Records contained in a dataset:
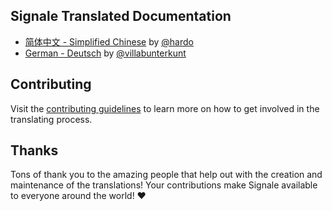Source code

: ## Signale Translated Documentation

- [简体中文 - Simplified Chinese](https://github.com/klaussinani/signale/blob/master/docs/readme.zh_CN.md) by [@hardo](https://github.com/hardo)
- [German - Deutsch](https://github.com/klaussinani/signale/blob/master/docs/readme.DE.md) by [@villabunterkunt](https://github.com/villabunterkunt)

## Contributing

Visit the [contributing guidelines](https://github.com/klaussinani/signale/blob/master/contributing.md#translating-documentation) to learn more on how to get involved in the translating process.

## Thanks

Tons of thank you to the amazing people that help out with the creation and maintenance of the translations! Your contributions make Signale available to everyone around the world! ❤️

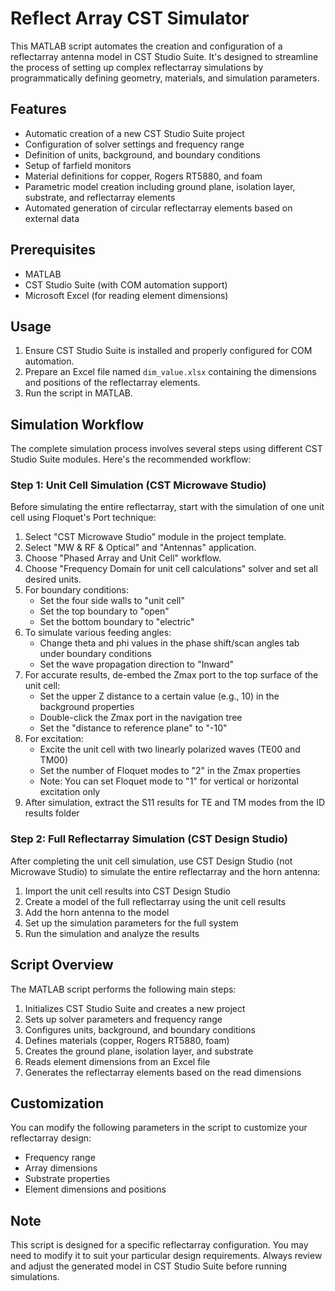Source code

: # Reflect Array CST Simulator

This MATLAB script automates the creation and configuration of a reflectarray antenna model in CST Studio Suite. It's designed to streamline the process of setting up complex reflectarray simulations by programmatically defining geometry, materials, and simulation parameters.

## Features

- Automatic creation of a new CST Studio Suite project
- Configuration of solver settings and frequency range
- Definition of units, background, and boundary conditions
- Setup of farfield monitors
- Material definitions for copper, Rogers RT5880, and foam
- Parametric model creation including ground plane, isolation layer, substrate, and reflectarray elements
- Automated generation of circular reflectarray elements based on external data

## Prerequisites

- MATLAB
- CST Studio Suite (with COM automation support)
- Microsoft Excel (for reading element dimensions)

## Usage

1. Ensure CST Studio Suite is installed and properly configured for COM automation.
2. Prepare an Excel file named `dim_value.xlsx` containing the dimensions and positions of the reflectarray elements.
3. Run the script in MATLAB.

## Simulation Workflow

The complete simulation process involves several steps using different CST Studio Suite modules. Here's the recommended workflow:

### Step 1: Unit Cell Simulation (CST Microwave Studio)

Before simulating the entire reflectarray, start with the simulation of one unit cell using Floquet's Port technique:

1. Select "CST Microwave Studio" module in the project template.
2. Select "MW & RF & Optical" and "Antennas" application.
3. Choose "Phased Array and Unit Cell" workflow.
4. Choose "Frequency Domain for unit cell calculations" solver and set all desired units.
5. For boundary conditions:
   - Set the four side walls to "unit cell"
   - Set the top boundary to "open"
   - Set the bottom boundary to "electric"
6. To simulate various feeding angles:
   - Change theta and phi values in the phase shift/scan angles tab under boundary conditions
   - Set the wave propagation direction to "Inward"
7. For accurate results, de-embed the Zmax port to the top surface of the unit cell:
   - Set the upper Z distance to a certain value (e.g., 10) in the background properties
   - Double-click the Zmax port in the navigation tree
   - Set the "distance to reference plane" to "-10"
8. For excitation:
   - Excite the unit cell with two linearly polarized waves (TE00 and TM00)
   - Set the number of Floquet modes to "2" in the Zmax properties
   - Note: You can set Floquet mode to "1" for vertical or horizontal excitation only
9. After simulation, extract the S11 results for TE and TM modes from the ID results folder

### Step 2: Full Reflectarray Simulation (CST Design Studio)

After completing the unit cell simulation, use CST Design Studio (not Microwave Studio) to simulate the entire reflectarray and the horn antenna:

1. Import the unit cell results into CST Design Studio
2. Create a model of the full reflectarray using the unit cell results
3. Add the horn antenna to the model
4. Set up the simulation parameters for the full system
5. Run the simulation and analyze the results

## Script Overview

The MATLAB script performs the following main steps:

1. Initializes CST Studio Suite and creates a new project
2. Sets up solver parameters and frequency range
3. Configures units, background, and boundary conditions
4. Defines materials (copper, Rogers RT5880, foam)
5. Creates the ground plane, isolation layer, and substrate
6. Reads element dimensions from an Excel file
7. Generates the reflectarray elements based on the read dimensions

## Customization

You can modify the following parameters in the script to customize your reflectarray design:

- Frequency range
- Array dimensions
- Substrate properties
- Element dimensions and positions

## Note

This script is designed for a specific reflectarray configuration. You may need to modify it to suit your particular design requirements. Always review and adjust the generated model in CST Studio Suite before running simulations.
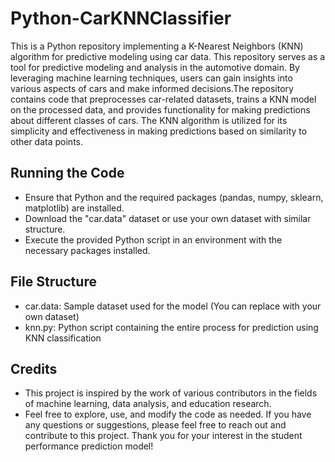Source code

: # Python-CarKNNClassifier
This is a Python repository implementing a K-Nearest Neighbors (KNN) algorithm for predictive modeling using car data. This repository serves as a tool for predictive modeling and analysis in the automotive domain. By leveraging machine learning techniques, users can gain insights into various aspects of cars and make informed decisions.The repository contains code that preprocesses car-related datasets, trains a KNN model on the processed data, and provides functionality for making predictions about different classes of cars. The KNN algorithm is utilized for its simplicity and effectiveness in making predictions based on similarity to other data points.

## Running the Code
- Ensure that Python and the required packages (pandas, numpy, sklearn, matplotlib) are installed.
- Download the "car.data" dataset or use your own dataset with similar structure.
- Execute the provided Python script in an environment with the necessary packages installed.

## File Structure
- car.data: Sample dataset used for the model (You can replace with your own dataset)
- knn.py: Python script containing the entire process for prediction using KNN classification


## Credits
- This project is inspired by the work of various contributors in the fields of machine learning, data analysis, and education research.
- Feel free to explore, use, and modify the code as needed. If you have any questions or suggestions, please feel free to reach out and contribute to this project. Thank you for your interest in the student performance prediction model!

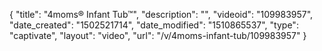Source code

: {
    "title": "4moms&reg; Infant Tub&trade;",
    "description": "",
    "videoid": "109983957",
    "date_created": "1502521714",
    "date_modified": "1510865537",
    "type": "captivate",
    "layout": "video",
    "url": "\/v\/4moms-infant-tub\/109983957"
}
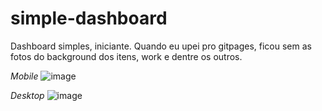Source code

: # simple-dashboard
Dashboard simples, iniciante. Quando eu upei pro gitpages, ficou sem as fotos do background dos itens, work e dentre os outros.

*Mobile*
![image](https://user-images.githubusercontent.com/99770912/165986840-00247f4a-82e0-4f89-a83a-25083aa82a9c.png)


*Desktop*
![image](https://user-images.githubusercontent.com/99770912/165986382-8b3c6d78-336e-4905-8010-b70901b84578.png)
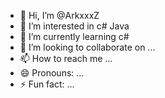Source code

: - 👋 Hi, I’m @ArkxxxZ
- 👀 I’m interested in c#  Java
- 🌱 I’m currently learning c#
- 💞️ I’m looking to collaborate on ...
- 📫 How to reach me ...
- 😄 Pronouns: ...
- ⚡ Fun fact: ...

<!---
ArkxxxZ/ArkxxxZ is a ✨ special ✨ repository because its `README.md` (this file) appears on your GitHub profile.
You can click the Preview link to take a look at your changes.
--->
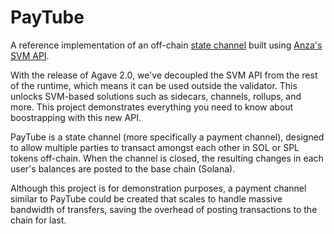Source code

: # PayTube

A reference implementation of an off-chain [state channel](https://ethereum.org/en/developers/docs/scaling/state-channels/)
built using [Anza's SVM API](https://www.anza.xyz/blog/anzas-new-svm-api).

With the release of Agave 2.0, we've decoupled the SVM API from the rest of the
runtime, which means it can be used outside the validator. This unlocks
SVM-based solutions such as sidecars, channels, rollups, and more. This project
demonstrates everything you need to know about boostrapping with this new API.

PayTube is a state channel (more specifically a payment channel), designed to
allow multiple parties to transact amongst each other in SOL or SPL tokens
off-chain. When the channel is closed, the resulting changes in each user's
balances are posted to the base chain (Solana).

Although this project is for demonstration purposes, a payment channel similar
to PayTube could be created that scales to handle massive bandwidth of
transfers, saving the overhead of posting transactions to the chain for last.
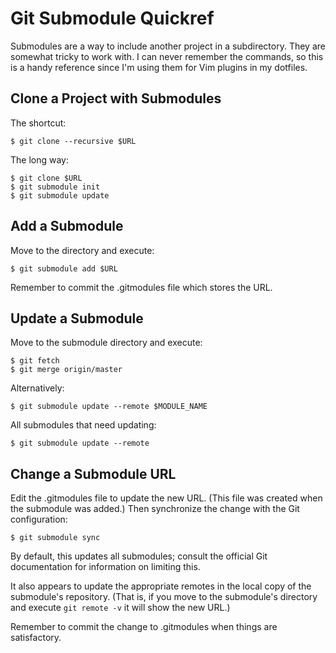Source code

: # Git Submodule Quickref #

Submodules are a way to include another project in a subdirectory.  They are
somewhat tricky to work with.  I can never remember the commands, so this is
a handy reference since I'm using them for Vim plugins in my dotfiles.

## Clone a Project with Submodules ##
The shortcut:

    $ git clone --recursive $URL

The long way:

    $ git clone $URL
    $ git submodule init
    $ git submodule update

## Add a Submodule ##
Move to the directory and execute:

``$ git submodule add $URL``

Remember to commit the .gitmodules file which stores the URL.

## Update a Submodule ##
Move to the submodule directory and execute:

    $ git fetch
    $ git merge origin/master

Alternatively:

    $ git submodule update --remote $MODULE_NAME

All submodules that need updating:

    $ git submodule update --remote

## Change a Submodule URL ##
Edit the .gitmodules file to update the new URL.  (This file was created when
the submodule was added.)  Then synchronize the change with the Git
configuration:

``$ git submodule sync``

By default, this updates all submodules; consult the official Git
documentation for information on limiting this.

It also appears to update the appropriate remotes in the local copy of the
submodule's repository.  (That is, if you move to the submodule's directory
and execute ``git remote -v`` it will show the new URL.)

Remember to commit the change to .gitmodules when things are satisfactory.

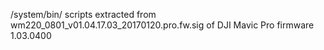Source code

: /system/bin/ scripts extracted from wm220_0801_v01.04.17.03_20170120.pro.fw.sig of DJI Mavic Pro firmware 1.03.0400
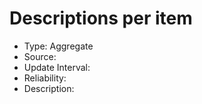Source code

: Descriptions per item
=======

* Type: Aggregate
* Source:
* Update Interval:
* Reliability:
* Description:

• _TASK DIRECTIONS_: Would you retype the lines above from the one with "2. Sets up solver" down to the one with "## Customization", word for word, both ends included and no other lines?

• _WRITTEN ANSWER_:
2. Sets up solver parameters and frequency range
3. Configures units, background, and boundary conditions
4. Defines materials (copper, Rogers RT5880, foam)
5. Creates the ground plane, isolation layer, and substrate
6. Reads element dimensions from an Excel file
7. Generates the reflectarray elements based on the read dimensions

## Customization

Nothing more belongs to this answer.